# What to do:
When you reach the line containing "입력 API - 100%" in the entries below, start writing out each line exactly, and stop after the line containing "화면을 줄이고자 함.".

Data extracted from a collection
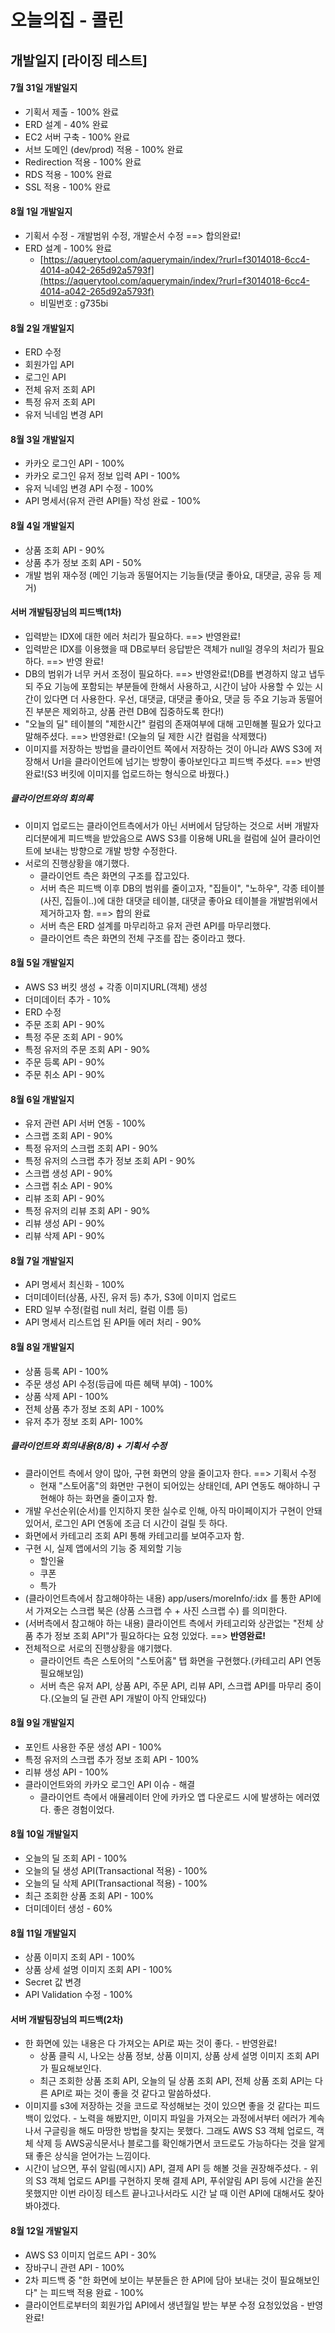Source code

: # 오늘의집 - 콜린

## 개발일지 [라이징 테스트]

#### 7월 31일 개발일지
+ 기획서 제출 - 100% 완료
+ ERD 설계 - 40% 완료
+ EC2 서버 구축 - 100% 완료
+ 서브 도메인 (dev/prod) 적용 - 100% 완료
+ Redirection 적용 - 100% 완료
+ RDS 적용 - 100% 완료
+ SSL 적용 - 100% 완료

#### 8월 1일 개발일지
+ 기획서 수정 - 개발범위 수정, 개발순서 수정 ==> 합의완료!
+ ERD 설계 - 100% 완료
	+ [https://aquerytool.com/aquerymain/index/?rurl=f3014018-6cc4-4014-a042-265d92a5793f](https://aquerytool.com/aquerymain/index/?rurl=f3014018-6cc4-4014-a042-265d92a5793f)
	+ 비밀번호 : g735bi

#### 8월 2일 개발일지
+ ERD 수정
+ 회원가입 API
+ 로그인 API
+ 전체 유저 조회 API
+ 특정 유저 조회 API
+ 유저 닉네임 변경 API

#### 8월 3일 개발일지
+ 카카오 로그인 API - 100%
+ 카카오 로그인 유저 정보 입력 API - 100%
+ 유저 닉네임 변경 API 수정 - 100%
+ API 명세서(유저 관련 API들) 작성 완료 - 100%

#### 8월 4일 개발일지
+ 상품 조회 API - 90%
+ 상품 추가 정보 조회 API - 50%
+ 개발 범위 재수정 (메인 기능과 동떨어지는 기능들(댓글 좋아요, 대댓글, 공유 등 제거)

#### 서버 개발팀장님의 피드백(1차)
+ 입력받는 IDX에 대한 에러 처리가 필요하다. ==> 반영완료!
+ 입력받은 IDX를 이용했을 때 DB로부터 응답받은 객체가 null일 경우의 처리가 필요하다. ==> 반영 완료!
+ DB의 범위가 너무 커서 조정이 필요하다. ==> 반영완료!(DB를 변경하지 않고 냅두되 주요 기능에 포함되는 부분들에 한해서 사용하고, 시간이 남아 사용할 수 있는 시간이 있다면 더 사용한다. 우선, 대댓글, 대댓글 좋아요, 댓글 등 주요 기능과 동떨어진 부분은 제외하고, 상품 관련 DB에 집중하도록 한다!)
+ "오늘의 딜" 테이블의 "제한시간" 컬럼의 존재여부에 대해 고민해볼 필요가 있다고 말해주셨다. ==> 반영완료! (오늘의 딜 제한 시간 컬럼을 삭제했다)
+ 이미지를 저장하는 방법을 클라이언트 쪽에서 저장하는 것이 아니라 AWS S3에 저장해서 Url을 클라이언트에 넘기는 방향이 좋아보인다고 피드백 주셨다. ==> 반영완료!(S3 버킷에 이미지를 업로드하는 형식으로 바꿨다.)  

##### 클라이언트와의 회의록
+ 이미지 업로드는 클라이언트측에서가 아닌 서버에서 담당하는 것으로 서버 개발자 리더분에게 피드백을 받았음으로 AWS S3를 이용해 URL을 컬럼에 실어 클라이언트에 보내는 방향으로 개발 방향 수정한다.
+ 서로의 진행상황을 얘기했다.
	+ 클라이언트 측은 화면의 구조를 잡고있다.
	+ 서버 측은 피드백 이후 DB의 범위를 줄이고자, "집들이", "노하우", 각종 테이블(사진, 집들이..)에 대한 대댓글 테이블, 대댓글 좋아요 테이블을 개발범위에서 제거하고자 함. ==> 합의 완료
	+ 서버 측은 ERD 설계를 마무리하고 유저 관련 API를 마무리했다.
	+ 클라이언트 측은 화면의 전체 구조를 잡는 중이라고 했다.

#### 8월 5일 개발일지
+ AWS S3 버킷 생성 + 각종 이미지URL(객체) 생성
+ 더미데이터 추가 - 10%
+ ERD 수정
+ 주문 조회 API - 90%
+ 특정 주문 조회 API - 90%
+ 특정 유저의 주문 조회 API - 90%
+ 주문 등록 API - 90%
+ 주문 취소 API - 90%

#### 8월 6일 개발일지
+ 유저 관련 API 서버 연동 - 100%
+ 스크랩 조회 API - 90%
+ 특정 유저의 스크랩 조회 API - 90%
+ 특정 유저의 스크랩 추가 정보 조회 API - 90%
+ 스크랩 생성 API - 90%
+ 스크랩 취소 API - 90%
+ 리뷰 조회 API - 90%
+ 특정 유저의 리뷰 조회 API - 90%
+ 리뷰 생성 API - 90%
+ 리뷰 삭제 API - 90%

#### 8월 7일 개발일지
+ API 명세서 최신화 - 100% 
+ 더미데이터(상품, 사진, 유저 등) 추가, S3에 이미지 업로드
+ ERD 일부 수정(컬럼 null 처리, 컬럼 이름 등)
+ API 명세서 리스트업 된 API들 에러 처리 - 90%

#### 8월 8일 개발일지
+ 상품 등록 API - 100%
+ 주문 생성 API 수정(등급에 따른 혜택 부여) - 100%
+ 상품 삭제 API - 100%
+ 전체 상품 추가 정보 조회 API - 100%
+ 유저 추가 정보 조회 API- 100%

##### 클라이언트와 회의내용(8/8) + 기획서 수정
+ 클라이언트 측에서 양이 많아, 구현 화면의 양을 줄이고자 한다. ==> 기획서 수정
	+ 현재 "스토어홈"의 화면만 구현이 되어있는 상태인데, API 연동도 해야하니 구현해야 하는 화면을 줄이고자 함.
+ 개발 우선순위(순서)를 인지하지 못한 실수로 인해, 아직 마이페이지가 구현이 안돼있어서, 로그인 API 연동에 조금 더 시간이 걸릴 듯 하다.
+ 화면에서 카테고리 조회 API 통해 카테고리를 보여주고자 함.
+ 구현 시, 실제 앱에서의 기능 중 제외할 기능
	+ 할인율
	+ 쿠폰
	+ 특가
+ (클라이언트측에서 참고해야하는 내용) app/users/moreInfo/:idx 를 통한 API에서 가져오는 스크랩 북은 (상품 스크랩 수 + 사진 스크랩 수) 를 의미한다.
+ (서버측에서 참고해야 하는 내용) 클라이언트 측에서 카테고리와 상관없는 "전체 상품 추가 정보 조회 API"가 필요하다는 요청 있었다. ==> **반영완료!**
+ 전체적으로 서로의 진행상황을 얘기했다.
	+ 클라이언트 측은 스토어의 "스토어홈" 탭 화면을 구현했다.(카테고리 API 연동 필요해보임)
	+ 서버 측은 유저 API, 상품 API, 주문 API, 리뷰 API, 스크랩 API를 마무리 중이다.(오늘의 딜 관련 API 개발이 아직 안돼있다)

#### 8월 9일 개발일지
+ 포인트 사용한 주문 생성 API - 100%
+ 특정 유저의 스크랩 추가 정보 조회 API - 100%
+ 리뷰 생성 API - 100%
+ 클라이언트와의 카카오 로그인 API 이슈 - 해결
	+ 클라이언트 측에서 애뮬레이터 안에 카카오 앱 다운로드 시에 발생하는 에러였다. 좋은 경험이었다. 

#### 8월 10일 개발일지
+ 오늘의 딜 조회 API - 100%
+ 오늘의 딜 생성 API(Transactional 적용) - 100%
+ 오늘의 딜 삭제 API(Transactional 적용) - 100%
+ 최근 조회한 상품 조회 API - 100%
+ 더미데이터 생성 - 60%

#### 8월 11일 개발일지
+ 상품 이미지 조회 API - 100%
+ 상품 상세 설명 이미지 조회 API - 100%
+ Secret 값 변경
+ API Validation 수정 - 100%

#### 서버 개발팀장님의 피드백(2차)
+ 한 화면에 있는 내용은 다 가져오는 API로 짜는 것이 좋다. - 반영완료!
	+ 상품 클릭 시, 나오는 상품 정보, 상품 이미지, 상품 상세 설명 이미지 조회 API가 필요해보인다.
	+ 최근 조회한 상품 조회 API, 오늘의 딜 상품 조회 API, 전체 상품 조회 API는 다른 API로 짜는 것이 좋을 것 같다고 말씀하셨다. 
+ 이미지를 s3에 저장하는 것을 코드로 작성해보는 것이 있으면 좋을 것 같다는 피드백이 있었다. - 노력을 해봤지만, 이미지 파일을 가져오는 과정에서부터 에러가 계속 나서 구글링을 해도 마땅한 방법을 찾지는 못했다. 그래도 AWS S3 객체 업로드, 객체 삭제 등 AWS공식문서나 블로그를 확인해가면서 코드로도 가능하다는 것을 알게 돼 좋은 상식을 얻어가는 느낌이다.
+ 시간이 남으면, 푸쉬 알림(메시지) API, 결제 API 등 해볼 것을 권장해주셨다. - 위의 S3 객체 업로드 API를 구현하지 못해 결제 API, 푸쉬알림 API 등에 시간을 쏟진 못했지만 이번 라이징 테스트 끝나고나서라도 시간 날 때 이런 API에 대해서도 찾아봐야겠다.

#### 8월 12일 개발일지
+ AWS S3 이미지 업로드 API - 30%
+ 장바구니 관련 API - 100%
+ 2차 피드백 중 "한 화면에 보이는 부분들은 한 API에 담아 보내는 것이 필요해보인다" 는 피드백 적용 완료 - 100%
+ 클라이언트로부터의 회원가입 API에서 생년월일 받는 부분 수정 요청있었음 - 반영완료!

# Completed exercise:
+ 카카오 로그인 유저 정보 입력 API - 100%
+ 유저 닉네임 변경 API 수정 - 100%
+ API 명세서(유저 관련 API들) 작성 완료 - 100%

#### 8월 4일 개발일지
+ 상품 조회 API - 90%
+ 상품 추가 정보 조회 API - 50%
+ 개발 범위 재수정 (메인 기능과 동떨어지는 기능들(댓글 좋아요, 대댓글, 공유 등 제거)

#### 서버 개발팀장님의 피드백(1차)
+ 입력받는 IDX에 대한 에러 처리가 필요하다. ==> 반영완료!
+ 입력받은 IDX를 이용했을 때 DB로부터 응답받은 객체가 null일 경우의 처리가 필요하다. ==> 반영 완료!
+ DB의 범위가 너무 커서 조정이 필요하다. ==> 반영완료!(DB를 변경하지 않고 냅두되 주요 기능에 포함되는 부분들에 한해서 사용하고, 시간이 남아 사용할 수 있는 시간이 있다면 더 사용한다. 우선, 대댓글, 대댓글 좋아요, 댓글 등 주요 기능과 동떨어진 부분은 제외하고, 상품 관련 DB에 집중하도록 한다!)
+ "오늘의 딜" 테이블의 "제한시간" 컬럼의 존재여부에 대해 고민해볼 필요가 있다고 말해주셨다. ==> 반영완료! (오늘의 딜 제한 시간 컬럼을 삭제했다)
+ 이미지를 저장하는 방법을 클라이언트 쪽에서 저장하는 것이 아니라 AWS S3에 저장해서 Url을 클라이언트에 넘기는 방향이 좋아보인다고 피드백 주셨다. ==> 반영완료!(S3 버킷에 이미지를 업로드하는 형식으로 바꿨다.)  

##### 클라이언트와의 회의록
+ 이미지 업로드는 클라이언트측에서가 아닌 서버에서 담당하는 것으로 서버 개발자 리더분에게 피드백을 받았음으로 AWS S3를 이용해 URL을 컬럼에 실어 클라이언트에 보내는 방향으로 개발 방향 수정한다.
+ 서로의 진행상황을 얘기했다.
	+ 클라이언트 측은 화면의 구조를 잡고있다.
	+ 서버 측은 피드백 이후 DB의 범위를 줄이고자, "집들이", "노하우", 각종 테이블(사진, 집들이..)에 대한 대댓글 테이블, 대댓글 좋아요 테이블을 개발범위에서 제거하고자 함. ==> 합의 완료
	+ 서버 측은 ERD 설계를 마무리하고 유저 관련 API를 마무리했다.
	+ 클라이언트 측은 화면의 전체 구조를 잡는 중이라고 했다.

#### 8월 5일 개발일지
+ AWS S3 버킷 생성 + 각종 이미지URL(객체) 생성
+ 더미데이터 추가 - 10%
+ ERD 수정
+ 주문 조회 API - 90%
+ 특정 주문 조회 API - 90%
+ 특정 유저의 주문 조회 API - 90%
+ 주문 등록 API - 90%
+ 주문 취소 API - 90%

#### 8월 6일 개발일지
+ 유저 관련 API 서버 연동 - 100%
+ 스크랩 조회 API - 90%
+ 특정 유저의 스크랩 조회 API - 90%
+ 특정 유저의 스크랩 추가 정보 조회 API - 90%
+ 스크랩 생성 API - 90%
+ 스크랩 취소 API - 90%
+ 리뷰 조회 API - 90%
+ 특정 유저의 리뷰 조회 API - 90%
+ 리뷰 생성 API - 90%
+ 리뷰 삭제 API - 90%

#### 8월 7일 개발일지
+ API 명세서 최신화 - 100% 
+ 더미데이터(상품, 사진, 유저 등) 추가, S3에 이미지 업로드
+ ERD 일부 수정(컬럼 null 처리, 컬럼 이름 등)
+ API 명세서 리스트업 된 API들 에러 처리 - 90%

#### 8월 8일 개발일지
+ 상품 등록 API - 100%
+ 주문 생성 API 수정(등급에 따른 혜택 부여) - 100%
+ 상품 삭제 API - 100%
+ 전체 상품 추가 정보 조회 API - 100%
+ 유저 추가 정보 조회 API- 100%

##### 클라이언트와 회의내용(8/8) + 기획서 수정
+ 클라이언트 측에서 양이 많아, 구현 화면의 양을 줄이고자 한다. ==> 기획서 수정
	+ 현재 "스토어홈"의 화면만 구현이 되어있는 상태인데, API 연동도 해야하니 구현해야 하는 화면을 줄이고자 함.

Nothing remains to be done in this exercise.